Photographer Trevor Mahlmann captured the moment that shows the rocket passing in front of the Moon.

SpaceX launched its Falcon 9 rocket into space and, along the flight path, the spacecraft passed in front of Luna and left us an impressive display, according to a publication on the Daily Mail website.

Photographer Trevor Mahlmann captured the moment showing the rocket with a stream of fire coming from the engines, propelling it past our natural satellite and into orbit.

The rocket, owned by Elon Musk, was on a mission to deliver 60 more Starlink devices to the Internet satellite constellation; now with 1,095 satellites in orbit.

Mahlman told the Daily Mail that he recorded the video with a Canon EOS R5 camera while standing on Merrit Island, which is 28 kilometers north of the Kennedy Space Center, from where the Falcon 9 took off for the mission.

The photographer said he had plans to capture images of the Falcon 9, but it was a last-minute decision as he had just returned to Florida after seeing SpaceX launch its Starship SN9 rocket on Tuesday, which ended with the huge rocket exploding in a attempt to land.

Fortunately for SpaceX, it was able to do so with its Falcon 9. The spacecraft made a successful landing on the platform ‘Of Course I Still Love You’, located in the Atlantic about 400 miles (630 km) from the coast.
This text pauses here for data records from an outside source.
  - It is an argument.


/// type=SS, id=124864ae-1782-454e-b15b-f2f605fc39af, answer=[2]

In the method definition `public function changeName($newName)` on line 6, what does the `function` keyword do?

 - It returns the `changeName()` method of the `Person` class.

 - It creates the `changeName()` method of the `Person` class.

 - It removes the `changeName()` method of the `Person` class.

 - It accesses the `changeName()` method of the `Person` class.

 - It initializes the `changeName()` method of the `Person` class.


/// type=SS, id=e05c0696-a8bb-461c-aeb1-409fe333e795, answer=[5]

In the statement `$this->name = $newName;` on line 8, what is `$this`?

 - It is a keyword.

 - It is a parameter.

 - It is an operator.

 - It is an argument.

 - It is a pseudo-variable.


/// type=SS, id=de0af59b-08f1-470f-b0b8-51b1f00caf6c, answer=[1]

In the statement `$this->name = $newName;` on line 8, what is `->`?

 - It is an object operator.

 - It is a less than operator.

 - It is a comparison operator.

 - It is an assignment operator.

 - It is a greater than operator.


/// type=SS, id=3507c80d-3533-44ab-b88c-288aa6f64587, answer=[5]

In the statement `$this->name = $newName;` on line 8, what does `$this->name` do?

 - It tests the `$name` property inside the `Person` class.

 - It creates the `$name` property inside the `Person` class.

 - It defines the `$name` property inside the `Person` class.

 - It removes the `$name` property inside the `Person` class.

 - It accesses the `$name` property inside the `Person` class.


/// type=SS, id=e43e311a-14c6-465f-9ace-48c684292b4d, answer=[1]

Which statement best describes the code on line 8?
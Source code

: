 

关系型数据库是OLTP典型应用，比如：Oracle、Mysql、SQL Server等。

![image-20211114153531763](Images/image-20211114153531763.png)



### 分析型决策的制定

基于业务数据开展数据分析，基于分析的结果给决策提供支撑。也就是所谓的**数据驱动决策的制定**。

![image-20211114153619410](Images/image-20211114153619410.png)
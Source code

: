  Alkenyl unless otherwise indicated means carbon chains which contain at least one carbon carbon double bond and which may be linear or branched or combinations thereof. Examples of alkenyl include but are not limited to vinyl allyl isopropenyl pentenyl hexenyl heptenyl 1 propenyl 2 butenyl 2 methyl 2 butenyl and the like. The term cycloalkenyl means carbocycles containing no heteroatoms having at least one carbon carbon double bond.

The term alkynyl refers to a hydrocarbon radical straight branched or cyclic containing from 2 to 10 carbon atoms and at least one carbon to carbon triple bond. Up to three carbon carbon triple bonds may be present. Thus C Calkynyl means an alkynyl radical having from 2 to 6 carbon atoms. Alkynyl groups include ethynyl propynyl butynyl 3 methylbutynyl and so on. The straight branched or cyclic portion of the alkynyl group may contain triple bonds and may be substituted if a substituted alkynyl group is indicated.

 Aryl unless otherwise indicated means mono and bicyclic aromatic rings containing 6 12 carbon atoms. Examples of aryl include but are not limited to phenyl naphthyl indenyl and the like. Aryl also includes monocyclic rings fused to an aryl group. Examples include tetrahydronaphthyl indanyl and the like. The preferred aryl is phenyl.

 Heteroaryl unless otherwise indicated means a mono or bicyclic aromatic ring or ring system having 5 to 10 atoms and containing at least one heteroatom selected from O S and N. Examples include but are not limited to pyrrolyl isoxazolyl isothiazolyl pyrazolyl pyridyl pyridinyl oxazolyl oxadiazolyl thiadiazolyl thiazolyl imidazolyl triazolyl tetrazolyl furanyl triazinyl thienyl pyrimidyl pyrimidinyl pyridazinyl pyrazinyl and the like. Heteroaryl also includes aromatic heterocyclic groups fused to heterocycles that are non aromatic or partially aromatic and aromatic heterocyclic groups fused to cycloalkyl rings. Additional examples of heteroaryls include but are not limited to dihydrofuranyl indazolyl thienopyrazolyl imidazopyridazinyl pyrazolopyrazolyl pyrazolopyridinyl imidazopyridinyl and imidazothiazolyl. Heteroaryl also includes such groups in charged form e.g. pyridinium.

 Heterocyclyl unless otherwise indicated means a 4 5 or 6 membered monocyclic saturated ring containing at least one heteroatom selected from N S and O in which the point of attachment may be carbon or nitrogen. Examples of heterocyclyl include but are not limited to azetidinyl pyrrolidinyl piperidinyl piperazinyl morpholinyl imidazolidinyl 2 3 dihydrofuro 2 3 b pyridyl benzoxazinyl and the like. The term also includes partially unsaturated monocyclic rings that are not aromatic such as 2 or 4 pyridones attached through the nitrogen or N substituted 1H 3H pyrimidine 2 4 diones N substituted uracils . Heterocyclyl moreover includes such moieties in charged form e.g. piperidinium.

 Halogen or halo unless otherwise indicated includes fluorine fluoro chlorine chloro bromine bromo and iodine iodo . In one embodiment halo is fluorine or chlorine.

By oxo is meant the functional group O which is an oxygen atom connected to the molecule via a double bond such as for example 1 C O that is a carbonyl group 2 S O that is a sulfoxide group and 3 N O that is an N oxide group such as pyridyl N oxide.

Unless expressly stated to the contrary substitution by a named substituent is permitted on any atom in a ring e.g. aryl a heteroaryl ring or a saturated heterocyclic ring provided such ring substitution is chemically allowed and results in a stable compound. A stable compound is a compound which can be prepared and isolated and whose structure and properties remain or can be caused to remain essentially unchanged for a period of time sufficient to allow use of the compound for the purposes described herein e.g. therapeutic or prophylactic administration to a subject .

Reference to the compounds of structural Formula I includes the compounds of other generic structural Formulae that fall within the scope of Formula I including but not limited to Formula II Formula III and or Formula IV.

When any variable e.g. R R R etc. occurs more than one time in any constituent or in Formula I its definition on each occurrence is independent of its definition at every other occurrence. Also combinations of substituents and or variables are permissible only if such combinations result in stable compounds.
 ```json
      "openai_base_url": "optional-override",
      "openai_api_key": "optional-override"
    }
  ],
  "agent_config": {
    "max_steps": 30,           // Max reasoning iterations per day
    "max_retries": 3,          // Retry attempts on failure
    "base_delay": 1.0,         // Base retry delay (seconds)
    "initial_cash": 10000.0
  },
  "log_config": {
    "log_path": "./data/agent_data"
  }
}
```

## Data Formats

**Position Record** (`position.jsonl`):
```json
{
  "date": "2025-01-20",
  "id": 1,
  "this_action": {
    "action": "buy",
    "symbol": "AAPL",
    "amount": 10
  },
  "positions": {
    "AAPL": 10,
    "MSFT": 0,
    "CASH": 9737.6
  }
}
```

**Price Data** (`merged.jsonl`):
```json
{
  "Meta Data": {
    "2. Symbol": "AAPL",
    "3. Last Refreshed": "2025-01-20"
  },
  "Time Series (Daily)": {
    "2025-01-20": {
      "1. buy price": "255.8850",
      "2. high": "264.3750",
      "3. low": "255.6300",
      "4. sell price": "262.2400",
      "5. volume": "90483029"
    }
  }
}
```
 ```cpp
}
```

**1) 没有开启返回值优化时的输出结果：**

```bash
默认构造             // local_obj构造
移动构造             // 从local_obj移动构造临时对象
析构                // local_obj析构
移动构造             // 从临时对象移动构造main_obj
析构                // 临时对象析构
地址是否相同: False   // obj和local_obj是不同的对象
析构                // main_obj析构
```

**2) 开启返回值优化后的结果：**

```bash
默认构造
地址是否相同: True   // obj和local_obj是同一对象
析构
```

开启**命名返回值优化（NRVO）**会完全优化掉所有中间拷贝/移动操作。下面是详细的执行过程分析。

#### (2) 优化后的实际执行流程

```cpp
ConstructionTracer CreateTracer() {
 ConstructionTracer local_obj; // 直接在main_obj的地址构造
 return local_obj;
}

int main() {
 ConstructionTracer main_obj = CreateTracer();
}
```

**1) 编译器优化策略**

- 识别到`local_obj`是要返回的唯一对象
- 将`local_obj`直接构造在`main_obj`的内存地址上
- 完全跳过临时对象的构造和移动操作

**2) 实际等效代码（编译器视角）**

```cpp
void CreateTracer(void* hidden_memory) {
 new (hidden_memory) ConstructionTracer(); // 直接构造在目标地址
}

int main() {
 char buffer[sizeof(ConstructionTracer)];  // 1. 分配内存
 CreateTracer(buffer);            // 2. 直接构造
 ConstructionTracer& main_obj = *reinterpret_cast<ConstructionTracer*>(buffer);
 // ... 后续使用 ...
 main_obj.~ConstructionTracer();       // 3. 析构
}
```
This is the fourth launch by SpaceX so far in 2021 and the 17th in the Starlink series.

It is also the fifth time that phase one of this Falcon 9 rocket has been used, which had been used for the last time before today 27 days ago, a record in SpaceX accounts.

So far the mark was 38 days between two missions. When complete, the Starlink network will consist of 1,440 satellites.

Since 2010 there have been 107 Falcon 9 rocket launches from the company of Elon Musk, who also owns Tesla electric cars, and a NASA partner in the program to send astronauts to the International Space Station in commercial spacecraft from US soil.

The two missions were initially planned to depart today less than five hours apart, but on Wednesday SpaceX announced that it was postponing one of them until today to allow more time for pre-flight checks.